Comune di Taormina

Sono 18 i beni disponibili all’alienazione individuati dal Comune di Taormina per un valore di mercato di partenza di 12 milioni di euro e che in base alla destinazione urbanistica secondo il Comune può arrivare a complessivi 38 milioni 661 mila euro, tra i quali oltre al già citato Capalc di contrada S.Antonio – di cui riferiamo a parte – pure una serie di sottosuoli siti esattamente in piazzetta Sant’Antonio Abate (142 mila 500 euro), in Salita Acropoli-piazza IX Aprile (due del prezzo rispettivamente di 287 mila euro e 197 mila euro), in Via Roma (145 mila euro). Ed inoltre tre terreni in Via Saraceni valutati rispettivamente Un milione 364 mila euro, 7 milioni di euro e 6 milioni 482 mila euro (area esterna intestata catastalmente alle Suore del Divino Zelo).

L’elenco include pure alcuni alloggi popolari, di cui due in Via San Pancrazio (entrambi valutati 26 mila euro), 6 in Via Mascagni (del valore di 22 mila 700 euro, 18 mila euro, 24 mila 179 euro, 22 mila 700 euro, e due appartamenti da 24 mila 170 euro). Chiudono l’elenco due terreni in Via Francavilla e in contrada Santa Filomena, a Trappitello, da 19 mila 250 euro e 2 mila 500 euro.
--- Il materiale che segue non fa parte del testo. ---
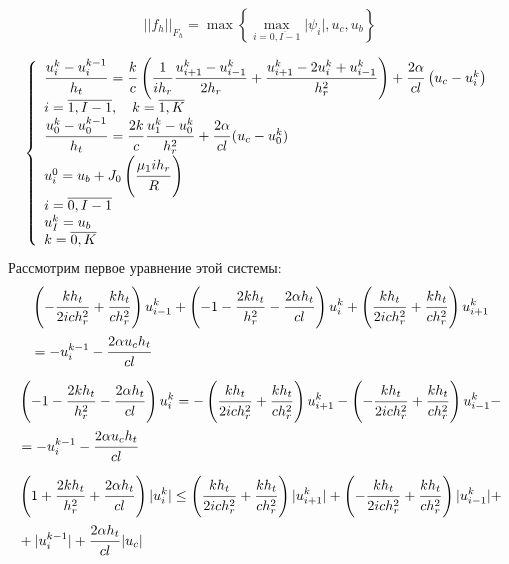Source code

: \documentclass[a4paper,12pt,russian, fleqn]{extreport}
\begin{document}
 	\begin{equation*}
 		\lvert\lvert f_h \rvert\rvert_{F_h} = \max\left\{\max\limits_{i=\overline{0, I-1}}\vert \psi_i \vert, u_c, u_b \right\}
 	\end{equation*}
 	
 	\begin{equation*}
 	\left\{\begin{array}{l}
 	\dfrac{\strut u_i^{k}-u_i^{k-1}}{\strut h_t} = \dfrac{\strut k}{\strut c}\left(\dfrac{\strut 1}{\strut ih_r}\dfrac{\strut u_{i+1}^k - u_{i-1}^k}{\strut 2h_r} +\dfrac{\strut u_{i+1}^k - 2u_i^k + u_{i-1}^k}{\strut h^2_r}\right) + \dfrac{\strut 2\alpha}{\strut cl}\left (u_c - u_i^k \right) \\
 	i = \overline{1,I-1}, \quad k = \overline{1,K}	 \\
 	\dfrac{\strut u_0^{k}-u_0^{k-1}}{\strut h_t} = \dfrac{\strut 2k}{\strut c}\dfrac{\strut u_1^k-u_0^k}{\strut h_r^2} + \dfrac{\strut 2\alpha}{\strut cl}(u_c-u_0^k) \\
 	u_i^0 = u_b + J_0\left( \dfrac{\strut \mu_1 ih_r}{\strut R} \right) \\
 	i = \overline{0, I-1} \\
 	u_I^k = u_b \\
 	k = \overline{0,K}
 	\end{array}\right.
 	\end{equation*}
 	Рассмотрим первое уравнение этой системы:
 	\begin{align}
		& \left(-\dfrac{\strut k h_t}{\strut 2ich_r^2} + \dfrac{\strut k h_t}{\strut c h_r^2}\right) u^k_{i-1} + \left(  - 1 - \dfrac{\strut 2 k h_t}{\strut h_r^2} - \dfrac{\strut 2 \alpha h_t}{\strut cl} \right)u^k_i + \left( \dfrac{\strut k h_t}{\strut 2ich_r^2} + \dfrac{\strut k h_t}{\strut c h_r^2} \right) u^k_{i+1} \nonumber \\ 
		& = -u_i^{k-1} - \dfrac{\strut 2\alpha u_c h_t}{\strut cl} 	\nonumber	
 	\end{align}
 	\begin{align}
	 	& \left(  - 1 - \dfrac{\strut 2 k h_t}{\strut h_r^2} - \dfrac{\strut 2 \alpha h_t}{\strut cl} \right)u^k_i = - \left( \dfrac{\strut k h_t}{\strut 2ich_r^2} + \dfrac{\strut k h_t}{\strut c h_r^2} \right) u^k_{i+1} -\left(-\dfrac{\strut k h_t}{\strut 2ich_r^2} + \dfrac{\strut k h_t}{\strut c h_r^2}\right) u^k_{i-1} - \nonumber \\
		& = -u_i^{k-1} - \dfrac{\strut 2\alpha u_c h_t}{\strut cl} 	\nonumber	
 	\end{align}
 	\begin{align}
	 	& \left(  1 + \dfrac{\strut 2 k h_t}{\strut h_r^2} + \dfrac{\strut 2 \alpha h_t}{\strut cl} \right)\lvert u^k_i \rvert \leq \left( \dfrac{\strut k h_t}{\strut 2ich_r^2} + \dfrac{\strut k h_t}{\strut c h_r^2} \right) \lvert u^k_{i+1} \rvert +\left(-\dfrac{\strut k h_t}{\strut 2ich_r^2} + \dfrac{\strut k h_t}{\strut c h_r^2}\right) \lvert u^k_{i-1} \rvert + \nonumber \\
	 	& + \lvert u_i^{k-1} \rvert + \dfrac{\strut 2\alpha h_t}{\strut cl}\lvert u_c \rvert 	\nonumber	
 	\end{align}
\end{document}

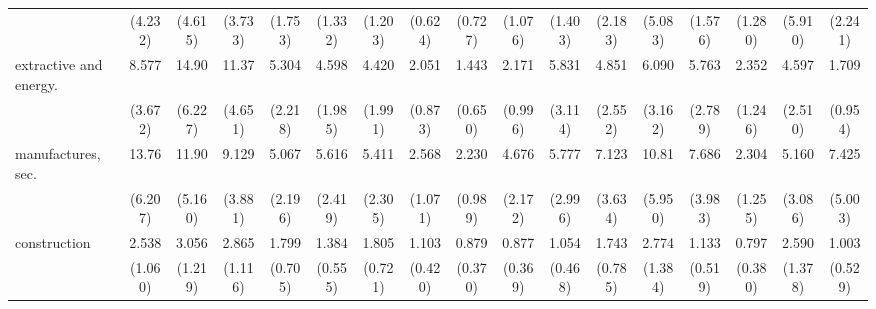 {\begin{tabular}{l*{16}{c}}
                    &     (4.232)         &     (4.615)         &     (3.733)         &     (1.753)         &     (1.332)         &     (1.203)         &     (0.624)         &     (0.727)         &     (1.076)         &     (1.403)         &     (2.183)         &     (5.083)         &     (1.576)         &     (1.280)         &     (5.910)         &     (2.241)         \\
[1em]
extractive and energy.&       8.577\sym{***}&       14.90\sym{***}&       11.37\sym{***}&       5.304\sym{***}&       4.598\sym{***}&       4.420\sym{***}&       2.051         &       1.443         &       2.171         &       5.831\sym{***}&       4.851\sym{**} &       6.090\sym{***}&       5.763\sym{***}&       2.352         &       4.597\sym{**} &       1.709         \\
                    &     (3.672)         &     (6.227)         &     (4.651)         &     (2.218)         &     (1.985)         &     (1.991)         &     (0.873)         &     (0.650)         &     (0.996)         &     (3.114)         &     (2.552)         &     (3.162)         &     (2.789)         &     (1.246)         &     (2.510)         &     (0.954)         \\
[1em]
manufactures, sec.  &       13.76\sym{***}&       11.90\sym{***}&       9.129\sym{***}&       5.067\sym{***}&       5.616\sym{***}&       5.411\sym{***}&       2.568\sym{*}  &       2.230         &       4.676\sym{***}&       5.777\sym{***}&       7.123\sym{***}&       10.81\sym{***}&       7.686\sym{***}&       2.304         &       5.160\sym{**} &       7.425\sym{**} \\
                    &     (6.207)         &     (5.160)         &     (3.881)         &     (2.196)         &     (2.419)         &     (2.305)         &     (1.071)         &     (0.989)         &     (2.172)         &     (2.996)         &     (3.634)         &     (5.950)         &     (3.983)         &     (1.255)         &     (3.086)         &     (5.003)         \\
[1em]
construction        &       2.538\sym{*}  &       3.056\sym{**} &       2.865\sym{**} &       1.799         &       1.384         &       1.805         &       1.103         &       0.879         &       0.877         &       1.054         &       1.743         &       2.774\sym{*}  &       1.133         &       0.797         &       2.590         &       1.003         \\
                    &     (1.060)         &     (1.219)         &     (1.116)         &     (0.705)         &     (0.555)         &     (0.721)         &     (0.420)         &     (0.370)         &     (0.369)         &     (0.468)         &     (0.785)         &     (1.384)         &     (0.519)         &     (0.380)         &     (1.378)         &     (0.529)         \\

\end{tabular}}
Altri 40 immobili sono stati censiti ed elencati dal Comune di Taormina per un piano di valorizzazione che comprende in particolare il Palacongressi, da affittare per attività congressuali e che dovrebbe essere finalmente disponibile per 12 mesi l’anno in virtù dei lavori di messa a norma effettuati dall’Aeronautica Militare e consegnati al Comune la scorsa settimana.